Are computer integers a finite group (under addition with overflow)?
The integers and the integers modulo a prime are both groups under addition.
What about the computer representation of integers (e.g. int64)?
It's closed under addition, since a sum that is too large wraps around to the negatives. It also inherits the other group properties from the integers (associativity, identity, inverse).
So int64 seems like a finite group, but am I missing anything?
If you just let overflows happen without doing anything about it, and in particular with 2's complement representation (or unsigned), a computer's $n$-bit integer representation becomes the integers modulo $2^n$. So yes, you're entirely right: It is a finite group (and with multiplication becomes a finite ring).
(As a side note, working with and thinking about 2's complement became a lot easier for me once I realized this. No one really told me during my education, so for ages I was stuck having to remember all the details in the algorithm for taking negatives, i.e. actually taking the 2's complement. Now that I have the algebraic knowledge of what's actually going on, I can just deduce the algorithm on the fly whenever I need it.)
It's not entirely obvious to check explicitly that they satisfy, say, associativity when overflow is in the picture. It's easier to set up the obvious bijection with the integers modulo $2^n$ and show that addition stays the same, and prove the group properties that way.
You've checked all the axioms, so you're fine. The $n$-bit integers, whether they start at $0$ or $-2^{n-1}$, are isomorphic to the order-$2^n$ cyclic group.
The C Standard allows, but does not require, that implementations targeting two's-complement platforms extend the language to process signed arithmetic in quiet wraparound function. According to the published Rationale, the authors of the Standard expected that commonplace implementations would only process signed and unsigned arithmetic differently when processing operations not associated with the abstract algebraic group/ring (e.g. division, relational operators, etc.). Since unsigned arithmetic behaves as an algebraic ring, that would suggest that they expected that signed arithmetic do so as well, at least with regard to the ring operators. Modern compilers, however, cannot be relied upon to generate code that behaves meaningfully when an overflow occurs when full optimizations are enabled. Versions of the gcc compiler targeting typical 32-bit platforms, for example, if given a function like:
unsigned mul_mod_65536(unsigned short x, unsigned short y)

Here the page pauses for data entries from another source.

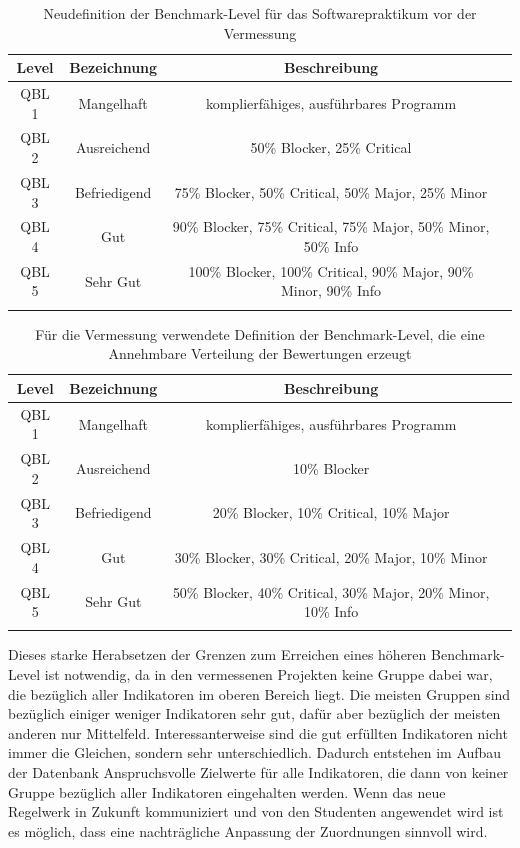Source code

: \documentclass[da,ngerman]{stthesis}
\begin{document}
			\begin{center}
				\tabulinesep=1.5mm
				\begin{longtabu}{|c|c|c|c|}
					\hline
  					\textbf{Level} & \textbf{Bezeichnung} & \textbf{Beschreibung} \\
  					\hline 
					QBL 1 & Mangelhaft & komplierfähiges, ausführbares Programm \\  						\hline
  					QBL 2 & Ausreichend & 50\% Blocker, 25\% Critical \\ 
  					\hline
  					QBL 3 & Befriedigend & 75\% Blocker, 50\% Critical, 50\% Major, 25\% Minor \\
  					\hline
  					QBL 4 & Gut & 90\% Blocker, 75\% Critical, 75\% Major, 50\% Minor, 50\% Info \\
  					\hline
  					QBL 5 & Sehr Gut & 100\% Blocker, 100\% Critical, 90\% Major, 90\% Minor, 90\% Info \\
  					\hline
  					\caption{Neudefinition der Benchmark-Level für das Softwarepraktikum vor der Vermessung}
					\label{indexdef}
  				\end{longtabu}   
  			\end{center}
  			\begin{center}
				\tabulinesep=1.5mm
				\begin{longtabu}{|c|c|c|c|}
					\hline
  					\textbf{Level} & \textbf{Bezeichnung} & \textbf{Beschreibung} \\
  					\hline 
					QBL 1 & Mangelhaft & komplierfähiges, ausführbares Programm \\  						\hline
  					QBL 2 & Ausreichend & 10\% Blocker \\ 
  					\hline
  					QBL 3 & Befriedigend & 20\% Blocker, 10\% Critical, 10\% Major \\
  					\hline
  					QBL 4 & Gut & 30\% Blocker, 30\% Critical, 20\% Major, 10\% Minor \\
  					\hline
  					QBL 5 & Sehr Gut & 50\% Blocker, 40\% Critical, 30\% Major, 20\% Minor, 10\% Info \\
  					\hline
  					\caption{Für die Vermessung verwendete Definition der Benchmark-Level, die eine Annehmbare Verteilung der Bewertungen erzeugt}
					\label{indexdefnew}
  				\end{longtabu}   
  			\end{center}
  			Dieses starke Herabsetzen der Grenzen zum Erreichen eines höheren Benchmark-Level ist notwendig, da in den vermessenen Projekten keine Gruppe dabei war, die bezüglich aller Indikatoren im oberen Bereich liegt. Die meisten Gruppen sind bezüglich einiger weniger Indikatoren sehr gut, dafür aber bezüglich der meisten anderen nur Mittelfeld. Interessanterweise sind die gut erfüllten Indikatoren nicht immer die Gleichen, sondern sehr unterschiedlich. Dadurch entstehen im Aufbau der Datenbank Anspruchsvolle Zielwerte für alle Indikatoren, die dann von keiner Gruppe bezüglich aller Indikatoren eingehalten werden. Wenn das neue Regelwerk in Zukunft kommuniziert und von den Studenten angewendet wird ist es möglich, dass eine nachträgliche Anpassung der Zuordnungen sinnvoll wird. \newline
\end{document}

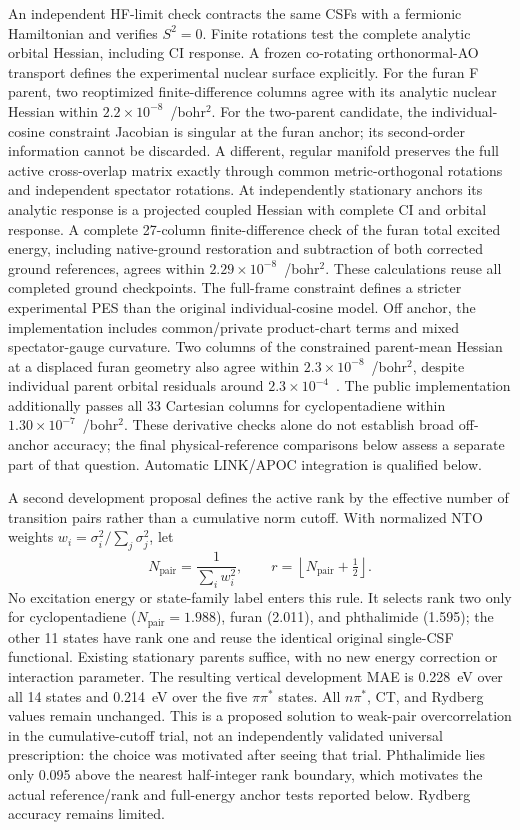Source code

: An independent HF-limit check contracts the same CSFs with a fermionic Hamiltonian and verifies $S^2=0$. Finite rotations test the complete analytic orbital Hessian, including CI response. A frozen co-rotating orthonormal-AO transport defines the experimental nuclear surface explicitly. For the furan F parent, two reoptimized finite-difference columns agree with its analytic nuclear Hessian within $2.2\times10^{-8}$~\Eh/bohr$^2$. For the two-parent candidate, the individual-cosine constraint Jacobian is singular at the furan anchor; its second-order information cannot be discarded. A different, regular manifold preserves the full active cross-overlap matrix exactly through common metric-orthogonal rotations and independent spectator rotations. At independently stationary anchors its analytic response is a projected coupled Hessian with complete CI and orbital response. A complete 27-column finite-difference check of the furan total excited energy, including native-ground restoration and subtraction of both corrected ground references, agrees within $2.29\times10^{-8}$~\Eh/bohr$^2$. These calculations reuse all completed ground checkpoints. The full-frame constraint defines a stricter experimental PES than the original individual-cosine model. Off anchor, the implementation includes common/private product-chart terms and mixed spectator-gauge curvature. Two columns of the constrained parent-mean Hessian at a displaced furan geometry also agree within $2.3\times10^{-8}$~\Eh/bohr$^2$, despite individual parent orbital residuals around $2.3\times10^{-4}$~\Eh. The public implementation additionally passes all 33 Cartesian columns for cyclopentadiene within $1.30\times10^{-7}$~\Eh/bohr$^2$. These derivative checks alone do not establish broad off-anchor accuracy; the final physical-reference comparisons below assess a separate part of that question. Automatic LINK/APOC integration is qualified below.

A second development proposal defines the active rank by the effective number of transition pairs rather than a cumulative norm cutoff. With normalized NTO weights $w_i=\sigma_i^2/\sum_j\sigma_j^2$, let
\begin{equation}
 N_{\mathrm{pair}}=\frac{1}{\sum_i w_i^2},\qquad
 r=\left\lfloor N_{\mathrm{pair}}+\tfrac12\right\rfloor.
\end{equation}
No excitation energy or state-family label enters this rule. It selects rank two only for cyclopentadiene ($N_{\mathrm{pair}}=1.988$), furan (2.011), and phthalimide (1.595); the other 11 states have rank one and reuse the identical original single-CSF functional. Existing stationary parents suffice, with no new energy correction or interaction parameter. The resulting vertical development MAE is 0.228~eV over all 14 states and 0.214~eV over the five $\pi\pi^*$ states. All $n\pi^*$, CT, and Rydberg values remain unchanged. This is a proposed solution to weak-pair overcorrelation in the cumulative-cutoff trial, not an independently validated universal prescription: the choice was motivated after seeing that trial. Phthalimide lies only 0.095 above the nearest half-integer rank boundary, which motivates the actual reference/rank and full-energy anchor tests reported below. Rydberg accuracy remains limited.

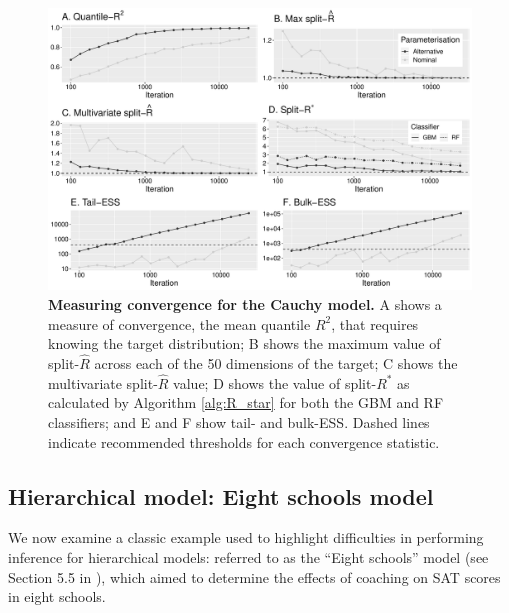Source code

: \documentclass[ba]{imsart}
\numberwithin{equation}{section}
\theoremstyle{plain}
\begin{document}
\begin{figure}[!htb]
	\centerline{\includegraphics[width=1.0\textwidth]{cauchy_convergence.pdf}}
	\caption{\textbf{Measuring convergence for the Cauchy model.} A shows a measure of convergence, the mean quantile $R^2$, that requires knowing the target distribution; B shows the maximum value of split-$\widehat{R}$ across each of the 50 dimensions of the target; C shows the multivariate split-$\widehat{R}$ value; D shows the value of split-$R^*$ as calculated by Algorithm \ref{alg:R_star} for both the GBM and RF classifiers; and E and F show tail- and bulk-ESS. Dashed lines indicate recommended thresholds for each convergence statistic.}
	\label{fig:cauchy_convergence}
\end{figure}

\subsection{Hierarchical model: Eight schools model}\label{sec:eight_shools}
We now examine a classic example used to highlight difficulties in performing inference for hierarchical models: referred to as the ``Eight schools'' model (see Section 5.5 in \cite{gelman2013bayesian}), which aimed to determine the effects of coaching on SAT scores in eight schools. 
\end{document}

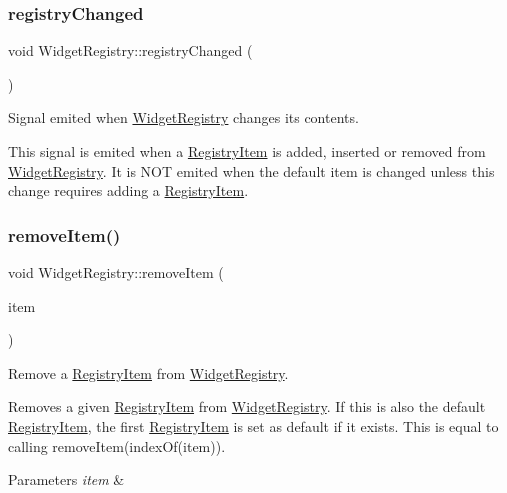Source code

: \subsubsection{\texorpdfstring{registry\+Changed}{registryChanged}}
{\footnotesize\ttfamily void Widget\+Registry\+::registry\+Changed (\begin{DoxyParamCaption}{ }\end{DoxyParamCaption})\hspace{0.3cm}{\ttfamily [signal]}}



Signal emited when \hyperlink{class_widget_registry}{Widget\+Registry} changes its contents. 

This signal is emited when a \hyperlink{class_registry_item}{Registry\+Item} is added, inserted or removed from \hyperlink{class_widget_registry}{Widget\+Registry}. It is N\+OT emited when the default item is changed unless this change requires adding a \hyperlink{class_registry_item}{Registry\+Item}. \hypertarget{class_widget_registry_a076561002958c840a9096d27cdbfdeed}{}\label{class_widget_registry_a076561002958c840a9096d27cdbfdeed} 
\subsubsection{\texorpdfstring{remove\+Item()}{removeItem()}\hspace{0.1cm}{\footnotesize\ttfamily [1/2]}}
{\footnotesize\ttfamily void Widget\+Registry\+::remove\+Item (\begin{DoxyParamCaption}\item[{\hyperlink{class_registry_item}{Registry\+Item} $\ast$}]{item }\end{DoxyParamCaption})}



Remove a \hyperlink{class_registry_item}{Registry\+Item} from \hyperlink{class_widget_registry}{Widget\+Registry}. 

Removes a given \hyperlink{class_registry_item}{Registry\+Item} from \hyperlink{class_widget_registry}{Widget\+Registry}. If this is also the default \hyperlink{class_registry_item}{Registry\+Item}, the first \hyperlink{class_registry_item}{Registry\+Item} is set as default if it exists. This is equal to calling remove\+Item(index\+Of(item)). 
\begin{DoxyParams}{Parameters}
{\em item} & \\
\hline
\end{DoxyParams}
\hypertarget{class_widget_registry_a96abefe3fed38e9424609cc3cf2f8d7d}{}\label{class_widget_registry_a96abefe3fed38e9424609cc3cf2f8d7d} 
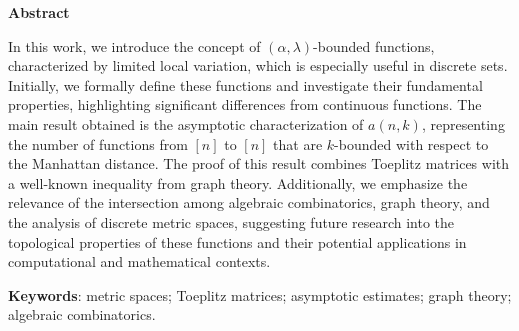 \begin{center}
  \large \textbf{Abstract}
\end{center}
\vspace{1cm}
\par In this work, we introduce the concept of $(\alpha, \lambda)$-bounded functions, characterized by limited local variation, which is especially useful in discrete sets. Initially, we formally define these functions and investigate their fundamental properties, highlighting significant differences from continuous functions. The main result obtained is the asymptotic characterization of $a(n, k)$, representing the number of functions from $[n]$ to $[n]$ that are $k$-bounded with respect to the Manhattan distance. The proof of this result combines Toeplitz matrices with a well-known inequality from graph theory. Additionally, we emphasize the relevance of the intersection among algebraic combinatorics, graph theory, and the analysis of discrete metric spaces, suggesting future research into the topological properties of these functions and their potential applications in computational and mathematical contexts.

\vspace{1cm}

\begin{raggedleft}
  \textbf{Keywords}: metric spaces; Toeplitz matrices; asymptotic estimates; graph theory; algebraic combinatorics.
\end{raggedleft}
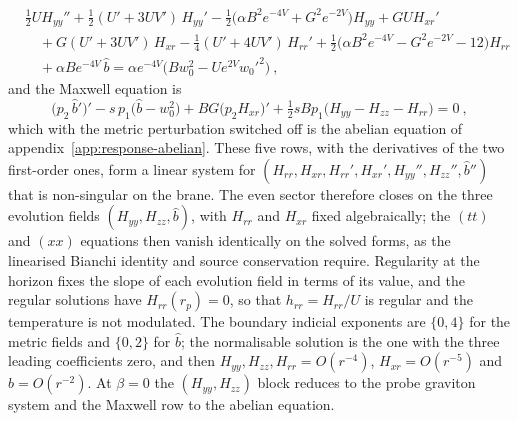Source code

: \begin{equation}
\begin{split}
&\tfrac12 U H_{yy}'' + \tfrac12(U' + 3UV')\,H_{yy}' - \tfrac12\big(\alpha B^2e^{-4V} + G^2e^{-2V}\big)H_{yy}
+ GUH_{xr}' \\
&\quad + G(U' + 3UV')\,H_{xr} - \tfrac14(U' + 4UV')\,H_{rr}' + \tfrac12\big(\alpha B^2e^{-4V} - G^2e^{-2V} - 12\big)H_{rr} \\
&\quad + \alpha Be^{-4V}\,\hat b = \alpha e^{-4V}\big(Bw_0^2 - Ue^{2V}w_0'^2\big)~,
\end{split}
\end{equation}
and the Maxwell equation is
\begin{equation}
\big(p_2\,\hat b'\big)' - s\,p_1\big(\hat b - w_0^2\big) + BG\big(p_2 H_{xr}\big)'
+ \tfrac12 sBp_1\big(H_{yy} - H_{zz} - H_{rr}\big) = 0~,
\end{equation}
which with the metric perturbation switched off is the abelian equation of appendix~\ref{app:response-abelian}.
These five rows, with the derivatives of the two first-order ones, form a
linear system for $(H_{rr}, H_{xr}, H_{rr}', H_{xr}', H_{yy}'', H_{zz}'', \hat b'')$
that is non-singular on the brane. The even sector therefore closes on the
three evolution fields $(H_{yy}, H_{zz}, \hat b)$, with $H_{rr}$ and $H_{xr}$
fixed algebraically; the $(tt)$ and $(xx)$ equations then vanish identically
on the solved forms, as the linearised Bianchi identity and source
conservation require. Regularity at the horizon fixes the slope of
each evolution field in terms of its value, and the regular solutions have
$H_{rr}(r_p) = 0$, so that $h_{rr} = H_{rr}/U$ is regular and the
temperature is not modulated. The boundary indicial exponents are
$\{0, 4\}$ for the metric fields and $\{0, 2\}$ for $\hat b$; the
normalisable solution is the one with the three leading coefficients zero,
and then $H_{yy}, H_{zz}, H_{rr} = O(r^{-4})$, $H_{xr} = O(r^{-5})$ and
$\hat b = O(r^{-2})$. At $\beta = 0$ the $(H_{yy}, H_{zz})$ block reduces to
the probe graviton system and the Maxwell row to the abelian equation.

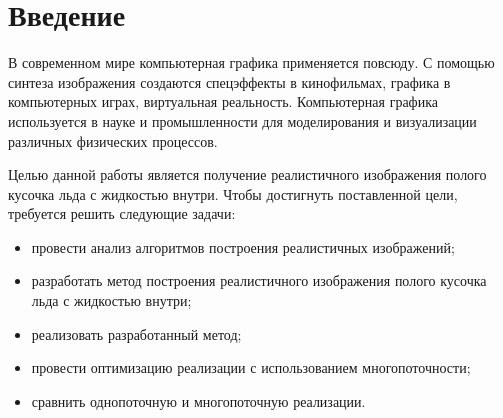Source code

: \chapter*{Введение}

В современном мире компьютерная графика применяется повсюду. С помощью синтеза изображения создаются спецэффекты в кинофильмах, графика в компьютерных играх, виртуальная реальность. Компьютерная графика используется в науке и промышленности для моделирования и визуализации различных физических процессов.

Целью данной работы является получение реалистичного изображения полого кусочка льда с жидкостью внутри.
Чтобы достигнуть поставленной цели, требуется решить следующие задачи:
\begin{itemize}
    \item провести анализ алгоритмов построения реалистичных изображений;
    \item разработать метод построения реалистичного изображения полого кусочка льда с жидкостью внутри;
    \item реализовать разработанный метод;
    \item провести оптимизацию реализации с использованием многопоточности;
    \item сравнить однопоточную и многопоточную реализации.
\end{itemize}
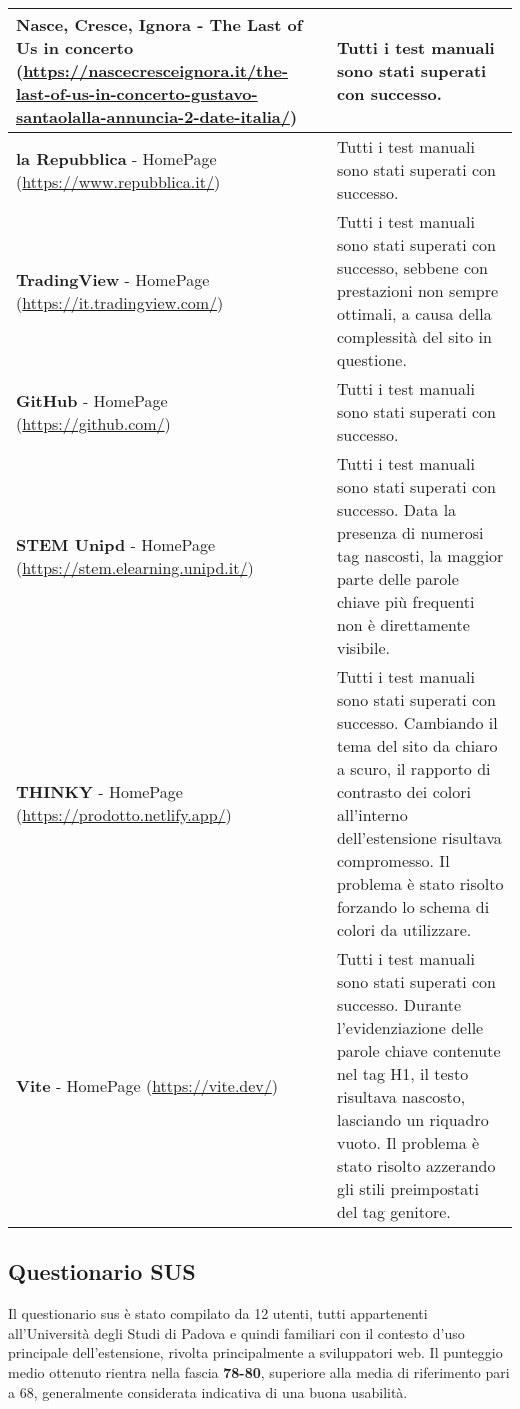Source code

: \begin{tabularx}{\textwidth}{>{\raggedright\arraybackslash}X >{\raggedright\arraybackslash}X}
\hline
\textbf{Nasce, Cresce, Ignora} - The Last of Us in concerto (\url{https://nascecresceignora.it/the-last-of-us-in-concerto-gustavo-santaolalla-annuncia-2-date-italia/}) & Tutti i test manuali sono stati superati con successo. \\
\hline
\textbf{la Repubblica} - HomePage (\url{https://www.repubblica.it/}) & Tutti i test manuali sono stati superati con successo. \\
\hline
\textbf{TradingView} - HomePage (\url{https://it.tradingview.com/}) & Tutti i test manuali sono stati superati con successo, sebbene con prestazioni non sempre ottimali, a causa della complessità del sito in questione. \\
\hline
\textbf{GitHub} - HomePage (\url{https://github.com/}) & Tutti i test manuali sono stati superati con successo. \\
\hline
\textbf{STEM Unipd} - HomePage (\url{https://stem.elearning.unipd.it/}) & Tutti i test manuali sono stati superati con successo. Data la presenza di numerosi tag nascosti, la maggior parte delle parole chiave più frequenti non è direttamente visibile. \\
\hline
\textbf{THINKY} - HomePage (\url{https://prodotto.netlify.app/}) & Tutti i test manuali sono stati superati con successo. Cambiando il tema del sito da chiaro a scuro, il rapporto di contrasto dei colori all’interno dell’estensione risultava compromesso. Il problema è stato risolto forzando lo schema di colori da utilizzare. \\
\hline
\textbf{Vite} - HomePage (\url{https://vite.dev/}) & Tutti i test manuali sono stati superati con successo. Durante l’evidenziazione delle parole chiave contenute nel tag H1, il testo risultava nascosto, lasciando un riquadro vuoto. Il problema è stato risolto azzerando gli stili preimpostati del tag genitore. \\
\end{tabularx}

\vspace{20pt}

\subsection{Questionario SUS}

\par Il questionario \gls{sus} è stato compilato da 12 utenti, tutti appartenenti all’Università degli Studi di Padova e quindi familiari con il contesto d’uso principale dell’estensione, rivolta principalmente a sviluppatori web. Il punteggio medio ottenuto rientra nella fascia \textbf{78-80}, superiore alla media di riferimento pari a 68, generalmente considerata indicativa di una buona usabilità.
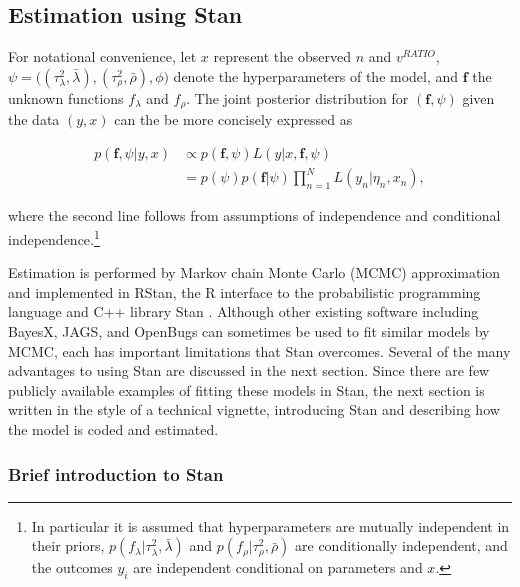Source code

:  \subsection{Estimation using Stan}

For notational convenience, let $x$ represent the observed $n$ and $v^{RATIO}$, $\psi = \big((\tau^2_\lambda, \bar{\lambda}), (\tau^2_\rho, \bar{\rho}), \phi \big)$ denote the hyperparameters of the model, and $\bm{f}$ the unknown functions  $f_\lambda$ and $f_\rho$. The joint posterior distribution for $(\bm{f}, \psi)$ given the data $(y, x)$ can the be more concisely expressed as 

\begin{align*}
p(\bm{f}, \psi | y, x) 
&\propto p(\bm{f}, \psi)  L(y | x, \bm{f}, \psi)  \\
&=p(\psi)  p(\bm{f} | \psi)   \prod_{n=1}^N L(y_n | \eta_n, x_n), 
\end{align*}

\noindent where the second line follows from assumptions of independence and conditional independence.\footnote{In particular it is assumed that hyperparameters are mutually independent in their priors, $p(f_\lambda | \tau^2_\lambda, \bar{\lambda})$ and $p(f_\rho | \tau^2_\rho, \bar{\rho})$ are conditionally independent, and the outcomes $y_i$ are independent conditional on parameters and $x$.}

Estimation is performed by Markov chain Monte Carlo (MCMC) approximation and implemented in RStan, the R interface to the probabilistic programming language and C++ library Stan . Although other existing software including BayesX, JAGS, and OpenBugs can sometimes be used to fit similar models by MCMC, each has important limitations that Stan overcomes. Several of the many advantages to using Stan are discussed in the next section. Since there are few publicly available examples of fitting these models in Stan, the next section is written in the style of a technical vignette, introducing Stan and describing how the model is coded and estimated. 

\subsubsection{Brief introduction to Stan}

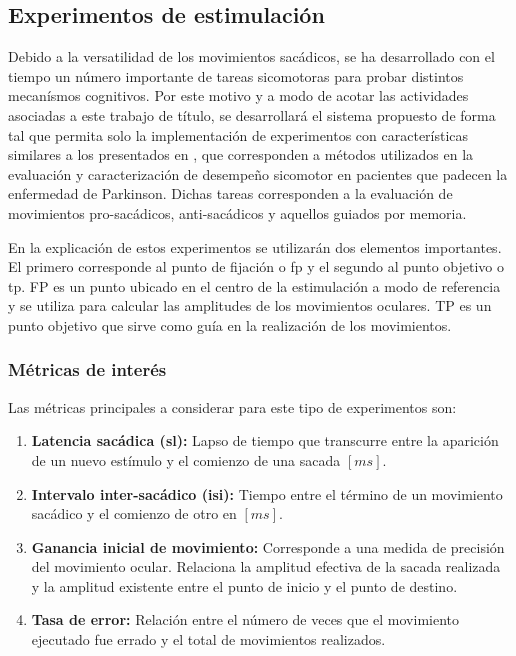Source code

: \documentclass[../main.tex]{subfiles}
\begin{document}
		\subsection{Experimentos de estimulación}
		\label{sub:02_experimentos_de_estimulacion}
			Debido a la versatilidad de los movimientos sacádicos, se ha desarrollado con el tiempo un número importante de tareas sicomotoras para probar distintos mecanísmos cognitivos. Por este motivo y a modo de acotar las actividades asociadas a este trabajo de título, se desarrollará el sistema propuesto de forma tal que permita solo la implementación de experimentos con características similares a los presentados en \cite{article:tests_1, article:tests_2, article:tests_3, article:tests_4, article:tests_5}, que corresponden a métodos utilizados en la evaluación y caracterización de desempeño sicomotor en pacientes que padecen la enfermedad de Parkinson. Dichas tareas corresponden a la evaluación de movimientos pro-sacádicos, anti-sacádicos y aquellos guiados por memoria.

			En la explicación de estos experimentos se utilizarán dos elementos importantes. El primero corresponde al punto de fijación o \acrshort{fp} y el segundo al punto objetivo o \acrshort{tp}. FP es un punto ubicado en el centro de la estimulación a modo de referencia y se utiliza para calcular las amplitudes de los movimientos oculares. TP es un punto objetivo que sirve como guía en la realización de los movimientos. 

			\vspace{-5mm}
			\subsubsection{Métricas de interés}
			\label{ssub:metricas_de_interes}
				Las métricas principales a considerar para este tipo de experimentos son:
				\begin{enumerate}\setlength\itemsep{-0.5em}
				 	\item \textbf{Latencia sacádica (\acrshort{sl}):} Lapso de tiempo que transcurre entre la aparición de un nuevo estímulo y el comienzo de una sacada $[ms]$. 

				 	\item \textbf{Intervalo inter-sacádico (\acrshort{isi}):} Tiempo entre el término de un movimiento sacádico y el comienzo de otro en $[ms]$.
				 	
				 	\item \textbf{Ganancia inicial de movimiento:} Corresponde  a una medida de precisión del movimiento ocular. Relaciona la amplitud efectiva de la sacada realizada y la amplitud existente entre el punto de inicio y el punto de destino.   
				 	
				 	\item \textbf{Tasa de error:} Relación entre el número de veces que el movimiento ejecutado fue errado y el total de movimientos realizados. 

				 \end{enumerate} 
\end{document}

{ return (x*y) & 0xFFFFu; }
will sometimes use the fact that they're not required to behave meaningfully if x
is above 2147483647/y
to infer that functions will never receive input that would cause x
to exceed that value. Compilers used to process signed arithmetic as an algebraic ring, but on "modern" compilers signed integer arithmetic isn't closed under addition nor multiplication, and is thus not a group much less a ring.